Una estrepitosa risa los desbalanceó del ritmo de combate, creándose una brecha en la lucha para prestar atención a la fuente del sonido.

—Sangre de muerto —bufó entré risas la rubia—. En serio no puedo seguir con esto —A las risas de la chica se le sumó su compañero, dejando completamente desconcertados a los cazadores.

—¿Pero qué mierda? —profirió Dean ante ese acto de comedia.

—Seguramente se deben de estar preguntando, porque la sangre de muerto no funcionan con nosotros —dijo el sujeto con una sonrisa insolente—, O porque los estábamos esperando.

—Es porque no son vampiros —musitó Sam, mirando de su hermano a su padre.

—Ding, ding, ding, tenemos un ganador —dijo el demonio que poseía el cuerpo de la rubia, acto seguido puso los ojos en negro, revelando la clase de ser que eran.

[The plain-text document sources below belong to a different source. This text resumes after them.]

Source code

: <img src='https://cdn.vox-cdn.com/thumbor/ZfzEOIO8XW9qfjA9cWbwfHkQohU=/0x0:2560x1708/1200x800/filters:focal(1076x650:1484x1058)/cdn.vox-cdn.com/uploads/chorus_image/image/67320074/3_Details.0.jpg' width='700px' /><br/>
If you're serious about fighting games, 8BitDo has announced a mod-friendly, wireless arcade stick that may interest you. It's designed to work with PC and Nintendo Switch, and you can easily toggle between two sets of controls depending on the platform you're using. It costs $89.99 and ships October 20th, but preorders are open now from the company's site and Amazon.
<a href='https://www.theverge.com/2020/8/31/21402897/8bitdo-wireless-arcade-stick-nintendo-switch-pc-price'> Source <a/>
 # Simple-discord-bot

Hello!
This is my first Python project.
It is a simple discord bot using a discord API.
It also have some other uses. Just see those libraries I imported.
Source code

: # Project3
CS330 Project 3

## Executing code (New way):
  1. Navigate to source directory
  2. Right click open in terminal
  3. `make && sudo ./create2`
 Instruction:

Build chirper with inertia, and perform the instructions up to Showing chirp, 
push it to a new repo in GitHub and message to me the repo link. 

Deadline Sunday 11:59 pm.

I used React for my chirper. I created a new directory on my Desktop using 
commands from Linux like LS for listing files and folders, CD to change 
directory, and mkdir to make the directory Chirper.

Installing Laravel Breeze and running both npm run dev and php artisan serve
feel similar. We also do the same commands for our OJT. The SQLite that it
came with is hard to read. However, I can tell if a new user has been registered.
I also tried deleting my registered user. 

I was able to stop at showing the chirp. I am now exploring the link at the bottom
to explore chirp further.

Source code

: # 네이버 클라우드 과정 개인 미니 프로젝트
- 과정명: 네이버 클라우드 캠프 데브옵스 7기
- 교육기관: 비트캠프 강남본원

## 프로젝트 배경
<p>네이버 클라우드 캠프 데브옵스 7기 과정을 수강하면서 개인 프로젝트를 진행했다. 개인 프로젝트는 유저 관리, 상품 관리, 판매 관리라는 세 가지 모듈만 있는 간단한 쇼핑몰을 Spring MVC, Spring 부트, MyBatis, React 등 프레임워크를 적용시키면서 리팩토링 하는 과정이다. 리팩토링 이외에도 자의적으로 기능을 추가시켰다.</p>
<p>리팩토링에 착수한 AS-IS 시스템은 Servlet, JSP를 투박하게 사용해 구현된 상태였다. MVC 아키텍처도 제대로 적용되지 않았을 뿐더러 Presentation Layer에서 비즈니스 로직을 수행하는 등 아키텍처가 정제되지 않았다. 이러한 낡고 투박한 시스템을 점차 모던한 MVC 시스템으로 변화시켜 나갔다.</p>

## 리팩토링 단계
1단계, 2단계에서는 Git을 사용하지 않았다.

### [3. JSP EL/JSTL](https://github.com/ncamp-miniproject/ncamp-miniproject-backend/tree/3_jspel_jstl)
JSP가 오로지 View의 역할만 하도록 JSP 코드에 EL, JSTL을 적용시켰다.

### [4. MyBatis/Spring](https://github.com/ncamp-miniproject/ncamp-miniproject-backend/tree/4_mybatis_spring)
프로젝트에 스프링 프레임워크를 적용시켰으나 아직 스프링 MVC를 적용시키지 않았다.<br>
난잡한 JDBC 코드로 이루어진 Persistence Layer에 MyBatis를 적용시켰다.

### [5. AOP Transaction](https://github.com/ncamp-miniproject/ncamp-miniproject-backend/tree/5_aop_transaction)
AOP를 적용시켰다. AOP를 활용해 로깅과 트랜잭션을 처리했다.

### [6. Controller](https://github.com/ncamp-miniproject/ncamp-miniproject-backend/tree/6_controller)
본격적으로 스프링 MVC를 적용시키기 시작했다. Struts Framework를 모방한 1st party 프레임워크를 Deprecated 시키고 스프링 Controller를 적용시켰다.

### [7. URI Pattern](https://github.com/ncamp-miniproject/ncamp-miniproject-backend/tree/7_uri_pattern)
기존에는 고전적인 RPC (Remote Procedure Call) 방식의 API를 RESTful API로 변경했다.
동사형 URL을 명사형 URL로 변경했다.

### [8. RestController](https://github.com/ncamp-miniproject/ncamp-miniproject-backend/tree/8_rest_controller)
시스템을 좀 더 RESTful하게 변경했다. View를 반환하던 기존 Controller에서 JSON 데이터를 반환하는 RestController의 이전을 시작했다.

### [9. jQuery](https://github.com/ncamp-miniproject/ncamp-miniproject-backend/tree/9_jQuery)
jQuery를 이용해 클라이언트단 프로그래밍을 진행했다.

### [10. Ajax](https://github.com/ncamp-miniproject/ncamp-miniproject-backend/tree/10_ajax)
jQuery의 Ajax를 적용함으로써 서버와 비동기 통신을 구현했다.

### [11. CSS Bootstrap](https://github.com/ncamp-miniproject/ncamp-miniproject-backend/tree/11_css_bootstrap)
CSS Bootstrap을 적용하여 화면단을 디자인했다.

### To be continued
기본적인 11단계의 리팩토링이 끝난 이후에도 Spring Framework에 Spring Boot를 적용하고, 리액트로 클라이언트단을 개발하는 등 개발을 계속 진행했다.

—¿Porque hacerse pasar por vampiros? —gruñó John. Se encontraban en terreno desconocido, no que no supieran cómo enfrentarse a un demonio, sólo que no contaban con las armas adecuadas.

—Hasta los demonios se aburren, chicos —la rubia hizo un puchero, para luego casi dar saltitos de alegría ante cada palabra que decía—. Es tan divertido ver cómo vienen con sus machetes, pensando que sólo será otro día glorioso y de autosuficiencia en el que unas cuantas cabezas rodarán.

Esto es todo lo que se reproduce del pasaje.